Bockus Research Institute, The Graduate Hospital, and Department of
Physiology, University of Pennsylvania, Philadelphia, PA.
APStracts 2:0077H, 1995.
The effects of activating the [beta]-adrenoceptor pathway on calcium
current (ICa) in rabbit portal vein (PV) were studied in myocytes
freshly isolated by collagenase and elastase treatment. ICa was
measured at room temperature (20 C) using whole cell, voltage clamp
methods from a holding potential of -60 mV in cells dialyzed with a
pipette solution containing (mM) 100 CsCl, 20 TEACl, 5 NaCl, 5 MgATP,
20 HEPES and 10 BAPTA. The cells were superfused with a solution
containing (mM) 140 NaCl, 5 KCl, 1 MgCl2, 5 CaCl2, 10 HEPES and 10
glucose. Only L-type ICa was present in these myocytes averaging
3.5+/-0.3 pA/pF at +10 mV under control conditions. With 0.1 mM GTP
added to the pipette solution, 1 [mu]M isoproterenol (ISO) or
forskolin (FOR) uniformly increased ICa: ISO by 45+/-5% and FOR by
88+/-11%. This augmentation of ICa was not associated with
significant changes in the voltage-dependence of activation or
inactivation but was associated with a small increase in the rate of
inactivation of ICa. FOR was also associated with an increased rate
of ICa activation. The ISO effect was blocked by pretreatment with 1
[mu]M propranolol and reversed by propranolol after ISO exposure. The
ICa response to 10[mu]M ISO or FOR was smaller than the response to
1[mu]M with some cells showing a steady-state reduction in ICa. When
the latter occurred, the voltage-dependence of availability was
shifted to the left by 5+/-0.4 mV. In the absence of pipette GTP,
superfusion with drug-free solution was associated with an 18+/-5%
decrease in ICa at +10 mV when measured with the same temporal
protocols as used with ISO, suggesting ICa rundown.
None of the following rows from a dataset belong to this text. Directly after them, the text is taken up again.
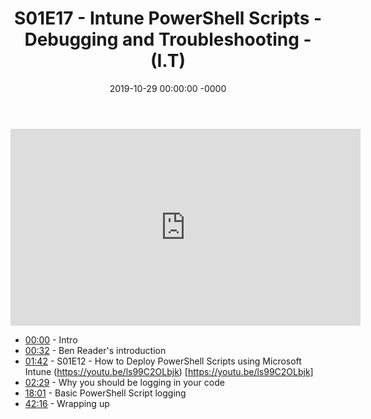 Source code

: ﻿---
layout: post
title: "S01E17 - Intune PowerShell Scripts - Debugging and Troubleshooting - (I.T)"
date: 2019-10-29 00:00:00 -0000
categories:
---

<iframe loading="lazy" width="560" height="315" src="https://www.youtube.com/embed/EpDV_K8TZm4" title="YouTube video player" frameborder="0" allow="accelerometer; autoplay; clipboard-write; encrypted-media; gyroscope; picture-in-picture" allowfullscreen></iframe>

* [00:00](https://www.youtube.com/watch?v=EpDV_K8TZm4&t=0s) - Intro
* [00:32](https://www.youtube.com/watch?v=EpDV_K8TZm4&t=32s) - Ben Reader's introduction
* [01:42](https://www.youtube.com/watch?v=EpDV_K8TZm4&t=102s) - S01E12 - How to Deploy PowerShell Scripts using Microsoft Intune
(https://youtu.be/ls99C2OLbjk) [https://youtu.be/ls99C2OLbjk]
* [02:29](https://www.youtube.com/watch?v=EpDV_K8TZm4&t=149s) - Why you should be logging in your code
* [18:01](https://www.youtube.com/watch?v=EpDV_K8TZm4&t=1081s) - Basic PowerShell Script logging
* [42:16](https://www.youtube.com/watch?v=EpDV_K8TZm4&t=2536s) - Wrapping up

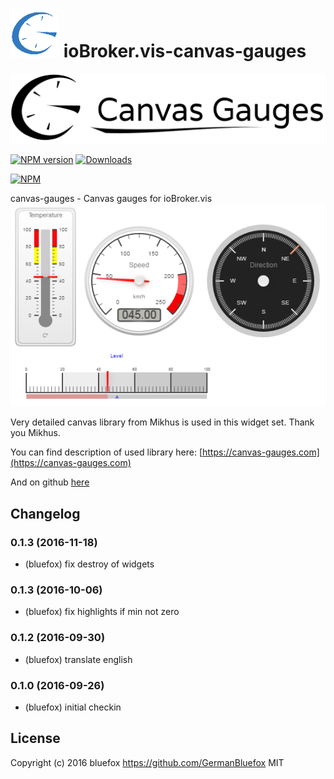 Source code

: ![Logo](admin/vis-canvas-gauges.png)
ioBroker.vis-canvas-gauges
============
![Logo](img/logo.svg)

[![NPM version](http://img.shields.io/npm/v/iobroker.vis-canvas-gauges.svg)](https://www.npmjs.com/package/iobroker.vis-canvas-gauges)
[![Downloads](https://img.shields.io/npm/dm/iobroker.vis-canvas-gauges.svg)](https://www.npmjs.com/package/iobroker.vis-canvas-gauges)

[![NPM](https://nodei.co/npm/iobroker.vis-canvas-gauges.png?downloads=true)](https://nodei.co/npm/iobroker.vis-canvas-gauges/)

canvas-gauges - Canvas gauges for ioBroker.vis
![Example](img/widgets.png)

Very detailed canvas library from Mikhus is used in this widget set. Thank you Mikhus. 

You can find description of used library here: [https://canvas-gauges.com](https://canvas-gauges.com)

And on github [here](https://github.com/Mikhus/canvas-gauges)

## Changelog

### 0.1.3 (2016-11-18)
- (bluefox) fix destroy of widgets

### 0.1.3 (2016-10-06)
- (bluefox) fix highlights if min not zero

### 0.1.2 (2016-09-30)
- (bluefox) translate english

### 0.1.0 (2016-09-26)
- (bluefox) initial checkin

## License
 Copyright (c) 2016 bluefox https://github.com/GermanBluefox
 MIT
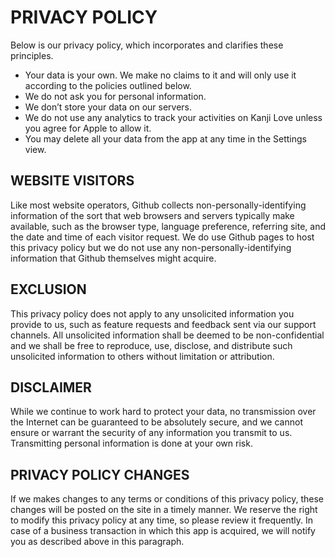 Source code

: # PRIVACY POLICY

Below is our privacy policy, which incorporates and clarifies these principles.

* Your data is your own. We make no claims to it and will only use it according to the policies outlined below.
* We do not ask you for personal information.
* We don’t store your data on our servers.
* We do not use any analytics to track your activities on Kanji Love unless you agree for Apple to allow it.
* You may delete all your data from the app at any time in the Settings view.

## WEBSITE VISITORS

Like most website operators, Github collects non-personally-identifying information of the sort that web browsers and servers typically make available, such as the browser type, language preference, referring site, and the date and time of each visitor request. We do use Github pages to host this privacy policy but we do not use any non-personally-identifying information that Github themselves might acquire.

## EXCLUSION

This privacy policy does not apply to any unsolicited information you provide to us, such as feature requests and feedback sent via our support channels. All unsolicited information shall be deemed to be non-confidential and we shall be free to reproduce, use, disclose, and distribute such unsolicited information to others without limitation or attribution.

## DISCLAIMER

While we continue to work hard to protect your data, no transmission over the Internet can be guaranteed to be absolutely secure, and we cannot ensure or warrant the security of any information you transmit to us. Transmitting personal information is done at your own risk.

## PRIVACY POLICY CHANGES

If we makes changes to any terms or conditions of this privacy policy, these changes will be posted on the site in a timely manner. We reserve the right to modify this privacy policy at any time, so please review it frequently. In case of a business transaction in which this app is acquired, we will notify you as described above in this paragraph.
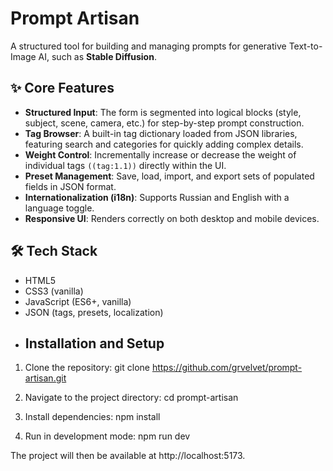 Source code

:# Prompt Artisan

A structured tool for building and managing prompts for generative Text-to-Image AI, such as **Stable Diffusion**.

## ✨ Core Features
- **Structured Input**: The form is segmented into logical blocks (style, subject, scene, camera, etc.) for step-by-step prompt construction.  
- **Tag Browser**: A built-in tag dictionary loaded from JSON libraries, featuring search and categories for quickly adding complex details.  
- **Weight Control**: Incrementally increase or decrease the weight of individual tags `((tag:1.1))` directly within the UI.  
- **Preset Management**: Save, load, import, and export sets of populated fields in JSON format.  
- **Internationalization (i18n)**: Supports Russian and English with a language toggle.  
- **Responsive UI**: Renders correctly on both desktop and mobile devices.  

## 🛠 Tech Stack
- HTML5  
- CSS3 (vanilla)  
- JavaScript (ES6+, vanilla)  
- JSON (tags, presets, localization)
- ## Installation and Setup

1. Clone the repository:
   git clone https://github.com/grvelvet/prompt-artisan.git

2. Navigate to the project directory:
   cd prompt-artisan

3. Install dependencies:
   npm install

4. Run in development mode:
   npm run dev

The project will then be available at http://localhost:5173.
Without [GTP]i, 1
[mu]M ISO produced no significant average change in ICa but the
responseto 1[mu]M forskolin was not effected. With 0.1 mM GTP[gamma]S
added to the pipette solution, control ICa was greatly augmented but
1 [mu]M ISO had no further effect on ICa. With 1.0 mM GDP[beta]S
added to the pipette solution, the initial ICa was not changed and
ICa was not significantly affected by 1 [mu]M ISO (+10+/-6%). These
results suggest that [beta]-adrenergic activation of portal vein
myocytes augments ICa by a mechanism that involves adenylyl cyclase
and G-protein activation, and requires intracellular GTP.
Received 1 August 1994; accepted in final form 9 February 1995.
APS Manuscript Number H677-4.
Article publication pending Am. J. Physiol. (Heart Circ. Physiology).
ISSN 1080-4757 Copyright 1995 The American Physiological Society.
Published in APStracts on 21 March 1995.